Would it be possible to reproduce every entry exactly, please?
*** Opening of RECORDED INFORMATION ***
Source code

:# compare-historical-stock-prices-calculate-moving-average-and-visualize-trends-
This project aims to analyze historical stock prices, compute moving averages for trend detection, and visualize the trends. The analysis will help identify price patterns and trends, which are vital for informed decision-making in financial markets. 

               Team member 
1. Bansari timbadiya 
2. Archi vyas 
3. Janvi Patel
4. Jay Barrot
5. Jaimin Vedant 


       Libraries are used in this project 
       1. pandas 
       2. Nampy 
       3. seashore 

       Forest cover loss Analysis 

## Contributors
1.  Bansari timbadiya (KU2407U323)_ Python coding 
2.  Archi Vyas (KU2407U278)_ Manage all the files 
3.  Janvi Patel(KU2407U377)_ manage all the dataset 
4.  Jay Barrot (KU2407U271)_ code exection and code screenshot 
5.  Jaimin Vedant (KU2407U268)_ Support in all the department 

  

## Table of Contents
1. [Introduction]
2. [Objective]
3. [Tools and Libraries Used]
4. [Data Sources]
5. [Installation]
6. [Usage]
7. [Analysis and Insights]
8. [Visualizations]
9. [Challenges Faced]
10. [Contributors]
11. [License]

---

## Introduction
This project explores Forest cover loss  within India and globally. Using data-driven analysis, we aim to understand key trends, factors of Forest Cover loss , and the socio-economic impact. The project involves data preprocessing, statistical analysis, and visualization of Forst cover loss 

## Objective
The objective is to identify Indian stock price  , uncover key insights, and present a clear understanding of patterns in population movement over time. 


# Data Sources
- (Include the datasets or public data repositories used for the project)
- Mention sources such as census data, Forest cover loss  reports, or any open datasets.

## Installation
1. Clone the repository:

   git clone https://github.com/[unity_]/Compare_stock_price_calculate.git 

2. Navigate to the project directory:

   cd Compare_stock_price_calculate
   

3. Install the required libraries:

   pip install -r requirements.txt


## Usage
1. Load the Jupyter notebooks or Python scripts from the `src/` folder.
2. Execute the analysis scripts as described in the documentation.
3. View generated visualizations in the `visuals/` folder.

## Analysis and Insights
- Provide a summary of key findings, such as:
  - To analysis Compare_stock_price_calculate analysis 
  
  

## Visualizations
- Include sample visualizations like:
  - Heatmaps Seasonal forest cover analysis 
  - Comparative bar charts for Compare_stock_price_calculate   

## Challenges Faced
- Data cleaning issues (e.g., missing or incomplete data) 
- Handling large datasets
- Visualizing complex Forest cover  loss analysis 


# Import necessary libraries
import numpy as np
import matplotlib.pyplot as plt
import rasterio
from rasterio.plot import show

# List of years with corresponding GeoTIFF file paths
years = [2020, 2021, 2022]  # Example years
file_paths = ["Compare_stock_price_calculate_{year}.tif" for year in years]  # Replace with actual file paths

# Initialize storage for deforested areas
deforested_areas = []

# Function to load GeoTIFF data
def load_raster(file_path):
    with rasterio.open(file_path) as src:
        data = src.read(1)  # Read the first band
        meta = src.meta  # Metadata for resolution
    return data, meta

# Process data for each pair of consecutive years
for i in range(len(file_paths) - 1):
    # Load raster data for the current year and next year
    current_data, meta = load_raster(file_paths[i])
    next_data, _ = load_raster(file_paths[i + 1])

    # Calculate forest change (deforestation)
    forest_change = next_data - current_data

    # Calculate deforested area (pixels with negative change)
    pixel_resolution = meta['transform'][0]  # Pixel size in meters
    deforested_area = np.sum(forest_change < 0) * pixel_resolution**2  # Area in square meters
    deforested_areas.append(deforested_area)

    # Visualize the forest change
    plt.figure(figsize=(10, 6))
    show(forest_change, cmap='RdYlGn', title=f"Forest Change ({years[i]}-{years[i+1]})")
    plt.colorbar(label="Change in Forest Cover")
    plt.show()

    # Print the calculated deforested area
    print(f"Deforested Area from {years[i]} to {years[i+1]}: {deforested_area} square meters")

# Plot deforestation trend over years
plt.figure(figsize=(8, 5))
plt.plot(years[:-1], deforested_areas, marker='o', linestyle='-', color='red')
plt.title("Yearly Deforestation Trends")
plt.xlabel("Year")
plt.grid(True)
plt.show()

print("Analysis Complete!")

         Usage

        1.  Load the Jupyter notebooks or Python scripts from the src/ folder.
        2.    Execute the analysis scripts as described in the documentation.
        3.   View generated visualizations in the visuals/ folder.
*** Close of RECORDED INFORMATION ***
TASK SOLUTION:
Source code

:# compare-historical-stock-prices-calculate-moving-average-and-visualize-trends-
This project aims to analyze historical stock prices, compute moving averages for trend detection, and visualize the trends. The analysis will help identify price patterns and trends, which are vital for informed decision-making in financial markets. 

               Team member 
1. Bansari timbadiya 
2. Archi vyas 
3. Janvi Patel
4. Jay Barrot
5. Jaimin Vedant 


       Libraries are used in this project 
       1. pandas 
       2. Nampy 
       3. seashore 

       Forest cover loss Analysis 

## Contributors
1.  Bansari timbadiya (KU2407U323)_ Python coding 
2.  Archi Vyas (KU2407U278)_ Manage all the files 
3.  Janvi Patel(KU2407U377)_ manage all the dataset 
4.  Jay Barrot (KU2407U271)_ code exection and code screenshot 
5.  Jaimin Vedant (KU2407U268)_ Support in all the department 

  

## Table of Contents
1. [Introduction]
2. [Objective]
3. [Tools and Libraries Used]
4. [Data Sources]
5. [Installation]
6. [Usage]
7. [Analysis and Insights]
8. [Visualizations]
9. [Challenges Faced]
10. [Contributors]
11. [License]

---

## Introduction
This project explores Forest cover loss  within India and globally. Using data-driven analysis, we aim to understand key trends, factors of Forest Cover loss , and the socio-economic impact. The project involves data preprocessing, statistical analysis, and visualization of Forst cover loss 

## Objective
The objective is to identify Indian stock price  , uncover key insights, and present a clear understanding of patterns in population movement over time. 


# Data Sources
- (Include the datasets or public data repositories used for the project)
- Mention sources such as census data, Forest cover loss  reports, or any open datasets.

## Installation
1. Clone the repository:

   git clone https://github.com/[unity_]/Compare_stock_price_calculate.git 

2. Navigate to the project directory:

   cd Compare_stock_price_calculate
   

3. Install the required libraries:

   pip install -r requirements.txt


## Usage
1. Load the Jupyter notebooks or Python scripts from the `src/` folder.
2. Execute the analysis scripts as described in the documentation.
3. View generated visualizations in the `visuals/` folder.

## Analysis and Insights
- Provide a summary of key findings, such as:
  - To analysis Compare_stock_price_calculate analysis 
  
  

## Visualizations
- Include sample visualizations like:
  - Heatmaps Seasonal forest cover analysis 
  - Comparative bar charts for Compare_stock_price_calculate   

## Challenges Faced
- Data cleaning issues (e.g., missing or incomplete data) 
- Handling large datasets
- Visualizing complex Forest cover  loss analysis 


# Import necessary libraries
import numpy as np
import matplotlib.pyplot as plt
import rasterio
from rasterio.plot import show

# List of years with corresponding GeoTIFF file paths
years = [2020, 2021, 2022]  # Example years
file_paths = ["Compare_stock_price_calculate_{year}.tif" for year in years]  # Replace with actual file paths

# Initialize storage for deforested areas
deforested_areas = []

# Function to load GeoTIFF data
def load_raster(file_path):
    with rasterio.open(file_path) as src:
        data = src.read(1)  # Read the first band
        meta = src.meta  # Metadata for resolution
    return data, meta

# Process data for each pair of consecutive years
for i in range(len(file_paths) - 1):
    # Load raster data for the current year and next year
    current_data, meta = load_raster(file_paths[i])
    next_data, _ = load_raster(file_paths[i + 1])

    # Calculate forest change (deforestation)
    forest_change = next_data - current_data

    # Calculate deforested area (pixels with negative change)
    pixel_resolution = meta['transform'][0]  # Pixel size in meters
    deforested_area = np.sum(forest_change < 0) * pixel_resolution**2  # Area in square meters
    deforested_areas.append(deforested_area)

    # Visualize the forest change
    plt.figure(figsize=(10, 6))
    show(forest_change, cmap='RdYlGn', title=f"Forest Change ({years[i]}-{years[i+1]})")
    plt.colorbar(label="Change in Forest Cover")
    plt.show()

    # Print the calculated deforested area
    print(f"Deforested Area from {years[i]} to {years[i+1]}: {deforested_area} square meters")

# Plot deforestation trend over years
plt.figure(figsize=(8, 5))
plt.plot(years[:-1], deforested_areas, marker='o', linestyle='-', color='red')
plt.title("Yearly Deforestation Trends")
plt.xlabel("Year")
plt.grid(True)
plt.show()

print("Analysis Complete!")

         Usage

        1.  Load the Jupyter notebooks or Python scripts from the src/ folder.
        2.    Execute the analysis scripts as described in the documentation.
        3.   View generated visualizations in the visuals/ folder.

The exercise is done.